As joriki noted this problem is impossible.
The reason it is impossible is that there are multiple solutions and so the mathematicians would not be able to declare that they had discovered each over's numbers.
The conversation gives us additional constraints on the solutions. In order for mathematician A to declare that there is no way that B could determine his sum that means he has ascertained that:
- His sum is NOT the sum of two primes.
- His sum can never be created using two numbers whose product has a unique factorisation in the interval [2, 20] i.e. 20+20=40, => 20*20=400 (I believe the upshot of this is that the sum must be less than 13 as 13=2+11 and 11*2 = 22 > 20)
(Please note I did the following on paper and may have made a mistake somewhere.)
From the bounds of the problem we know that the possible sums range from 4 to 40 inclusive. Using the first constrain we can eliminate many of these. If take all possible combinations of adding two primes (in the interval [2, 20]) and eliminate those sums we are left with the following as possible sums:
11, 17, 23, 25, 27, 29, 31, 33, 35, 37, 39, 40
Applying constraint 2 we find that the sum must be 11. This allows mathematician B to declare "But I know the sum now!"

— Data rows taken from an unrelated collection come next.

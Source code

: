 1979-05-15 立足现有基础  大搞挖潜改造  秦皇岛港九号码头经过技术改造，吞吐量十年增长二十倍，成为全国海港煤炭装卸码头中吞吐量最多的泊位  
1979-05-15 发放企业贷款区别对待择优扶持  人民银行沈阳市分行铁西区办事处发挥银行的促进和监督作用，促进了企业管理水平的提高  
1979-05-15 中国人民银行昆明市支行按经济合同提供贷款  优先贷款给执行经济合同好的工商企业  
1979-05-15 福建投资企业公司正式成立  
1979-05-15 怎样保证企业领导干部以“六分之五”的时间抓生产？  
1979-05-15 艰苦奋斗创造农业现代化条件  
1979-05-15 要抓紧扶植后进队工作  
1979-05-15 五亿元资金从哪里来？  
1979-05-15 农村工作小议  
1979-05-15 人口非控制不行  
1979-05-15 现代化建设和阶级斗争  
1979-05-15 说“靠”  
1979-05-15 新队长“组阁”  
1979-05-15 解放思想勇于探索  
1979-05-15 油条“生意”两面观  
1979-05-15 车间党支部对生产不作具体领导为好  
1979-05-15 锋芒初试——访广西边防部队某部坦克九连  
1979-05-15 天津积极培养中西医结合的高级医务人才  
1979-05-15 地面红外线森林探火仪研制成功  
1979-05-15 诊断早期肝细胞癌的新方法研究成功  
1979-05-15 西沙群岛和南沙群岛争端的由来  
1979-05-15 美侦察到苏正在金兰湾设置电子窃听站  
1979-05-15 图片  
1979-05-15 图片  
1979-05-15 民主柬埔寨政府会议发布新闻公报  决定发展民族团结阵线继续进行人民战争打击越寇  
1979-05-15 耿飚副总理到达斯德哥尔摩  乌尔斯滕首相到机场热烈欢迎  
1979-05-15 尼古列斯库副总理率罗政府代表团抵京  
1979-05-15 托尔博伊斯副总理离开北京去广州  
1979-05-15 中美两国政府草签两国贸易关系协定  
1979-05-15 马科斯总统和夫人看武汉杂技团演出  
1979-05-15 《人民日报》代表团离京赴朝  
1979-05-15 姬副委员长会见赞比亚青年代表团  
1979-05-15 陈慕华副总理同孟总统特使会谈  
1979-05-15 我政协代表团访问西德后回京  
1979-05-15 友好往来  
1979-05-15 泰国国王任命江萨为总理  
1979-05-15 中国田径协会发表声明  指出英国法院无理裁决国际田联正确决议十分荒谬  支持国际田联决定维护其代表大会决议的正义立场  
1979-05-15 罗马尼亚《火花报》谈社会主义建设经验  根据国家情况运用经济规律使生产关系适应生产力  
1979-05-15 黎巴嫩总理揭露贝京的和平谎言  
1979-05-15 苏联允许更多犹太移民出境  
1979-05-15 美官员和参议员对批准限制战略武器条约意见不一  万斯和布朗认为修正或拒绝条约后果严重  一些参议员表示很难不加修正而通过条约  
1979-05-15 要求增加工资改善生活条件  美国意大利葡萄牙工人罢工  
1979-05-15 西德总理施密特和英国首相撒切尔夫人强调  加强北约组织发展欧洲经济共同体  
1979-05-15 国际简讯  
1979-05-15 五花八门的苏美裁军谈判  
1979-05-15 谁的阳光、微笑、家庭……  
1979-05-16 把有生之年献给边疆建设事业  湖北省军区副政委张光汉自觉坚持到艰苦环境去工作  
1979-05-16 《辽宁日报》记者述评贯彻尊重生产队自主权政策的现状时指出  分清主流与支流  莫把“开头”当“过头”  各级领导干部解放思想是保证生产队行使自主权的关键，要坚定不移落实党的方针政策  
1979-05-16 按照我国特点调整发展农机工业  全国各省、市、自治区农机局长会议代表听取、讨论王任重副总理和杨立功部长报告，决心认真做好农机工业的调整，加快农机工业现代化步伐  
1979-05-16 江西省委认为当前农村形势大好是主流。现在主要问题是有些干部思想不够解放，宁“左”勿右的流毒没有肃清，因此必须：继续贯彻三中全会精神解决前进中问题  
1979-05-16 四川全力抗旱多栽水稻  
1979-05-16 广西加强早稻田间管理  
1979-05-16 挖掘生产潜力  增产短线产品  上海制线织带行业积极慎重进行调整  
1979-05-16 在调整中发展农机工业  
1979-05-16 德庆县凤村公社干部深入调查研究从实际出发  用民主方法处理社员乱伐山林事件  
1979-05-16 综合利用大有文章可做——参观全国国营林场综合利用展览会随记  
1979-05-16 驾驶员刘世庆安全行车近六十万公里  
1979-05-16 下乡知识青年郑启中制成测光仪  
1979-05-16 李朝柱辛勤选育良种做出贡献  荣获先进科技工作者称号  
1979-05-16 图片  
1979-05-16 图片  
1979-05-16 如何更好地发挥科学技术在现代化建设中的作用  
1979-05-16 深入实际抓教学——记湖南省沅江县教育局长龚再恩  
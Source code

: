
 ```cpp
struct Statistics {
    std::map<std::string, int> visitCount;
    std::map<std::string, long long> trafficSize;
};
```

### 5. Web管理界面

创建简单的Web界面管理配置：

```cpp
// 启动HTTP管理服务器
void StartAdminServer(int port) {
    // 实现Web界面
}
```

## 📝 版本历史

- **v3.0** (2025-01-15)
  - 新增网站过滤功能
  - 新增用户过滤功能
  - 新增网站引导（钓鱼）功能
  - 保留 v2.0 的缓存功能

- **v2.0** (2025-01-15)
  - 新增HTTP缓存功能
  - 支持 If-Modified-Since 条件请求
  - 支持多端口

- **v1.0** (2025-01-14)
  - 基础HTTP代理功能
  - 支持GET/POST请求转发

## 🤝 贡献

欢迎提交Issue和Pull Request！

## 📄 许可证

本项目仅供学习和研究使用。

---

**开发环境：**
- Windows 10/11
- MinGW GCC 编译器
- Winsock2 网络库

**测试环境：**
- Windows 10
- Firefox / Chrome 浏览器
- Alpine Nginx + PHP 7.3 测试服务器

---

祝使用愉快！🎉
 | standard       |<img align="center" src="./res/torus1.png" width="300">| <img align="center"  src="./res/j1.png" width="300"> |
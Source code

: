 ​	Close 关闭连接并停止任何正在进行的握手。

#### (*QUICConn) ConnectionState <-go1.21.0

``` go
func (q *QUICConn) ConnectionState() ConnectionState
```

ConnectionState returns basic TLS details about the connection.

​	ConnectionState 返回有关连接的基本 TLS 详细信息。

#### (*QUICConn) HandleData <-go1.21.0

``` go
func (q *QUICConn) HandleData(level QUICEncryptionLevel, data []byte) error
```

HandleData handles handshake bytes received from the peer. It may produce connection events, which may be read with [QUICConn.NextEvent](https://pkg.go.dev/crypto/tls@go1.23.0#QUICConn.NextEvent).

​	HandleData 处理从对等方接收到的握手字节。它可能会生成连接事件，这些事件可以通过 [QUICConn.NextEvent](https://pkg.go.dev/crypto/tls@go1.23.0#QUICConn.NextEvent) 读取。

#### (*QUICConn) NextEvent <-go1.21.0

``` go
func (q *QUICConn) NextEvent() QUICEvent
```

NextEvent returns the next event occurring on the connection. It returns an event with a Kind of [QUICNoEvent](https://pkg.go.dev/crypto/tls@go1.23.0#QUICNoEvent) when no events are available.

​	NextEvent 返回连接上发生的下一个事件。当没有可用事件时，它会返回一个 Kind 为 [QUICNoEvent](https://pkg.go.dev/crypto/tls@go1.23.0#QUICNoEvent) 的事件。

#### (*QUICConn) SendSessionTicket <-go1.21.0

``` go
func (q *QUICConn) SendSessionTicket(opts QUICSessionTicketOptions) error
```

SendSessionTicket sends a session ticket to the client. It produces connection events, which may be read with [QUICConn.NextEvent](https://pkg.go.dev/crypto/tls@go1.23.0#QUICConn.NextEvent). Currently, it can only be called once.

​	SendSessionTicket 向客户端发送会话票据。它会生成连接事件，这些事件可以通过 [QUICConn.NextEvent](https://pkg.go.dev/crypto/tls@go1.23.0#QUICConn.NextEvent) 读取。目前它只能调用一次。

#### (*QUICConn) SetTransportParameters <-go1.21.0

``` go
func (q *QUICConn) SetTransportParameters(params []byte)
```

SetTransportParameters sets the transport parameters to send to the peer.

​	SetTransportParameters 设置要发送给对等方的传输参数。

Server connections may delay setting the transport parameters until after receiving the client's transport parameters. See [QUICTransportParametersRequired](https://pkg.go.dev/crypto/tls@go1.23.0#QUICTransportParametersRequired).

In order for there to no unique factorisation we must be able to create the sum (11) using a non-prime in the interval [2, 20]. To find the solutions we must subtract each non-prime from the sum. For each valid solution the result will be in the interval [2, 20]. This leads to the following set of four solutions.
- (4, 7) Product: 28 = 2 * 14.
- (5, 6) Product: 30 = 3 * 10 = 2 * 15
- (3, 8) Product: 24 = 4 * 6 = 2 * 12
- (2, 9) Product: 18 = 3 * 6
Note: joriki's java code is incorrect. Rather than proving that there are no solutions it in fact finds many false positives.
When running the program "can't be determined" is never output meaning the program does find what it believes are solutions.
'j' is not tested to check whether it is in range, creating many false positives.
sum = 15 has a unique factorisation 3*5, but the program counts 2 factorisations in the form of 3*5 & 5*3. This means that nfactorizations ends up being 1 and thus creating a false positive.
Even when these bugs are fixed the program tests for cases such as sum = 7 and finds the solution (3, 4). This also is wrong as mathematician A could not look at the sum, 7 and conclude that mathematician B would not be able to find the sum. This is because 7 can be formed by adding 2 and 5, both of which are prime. B would be able to look at his product of 10 and deduce that the numbers are 2 and 5 and that the sum is 2+5=7.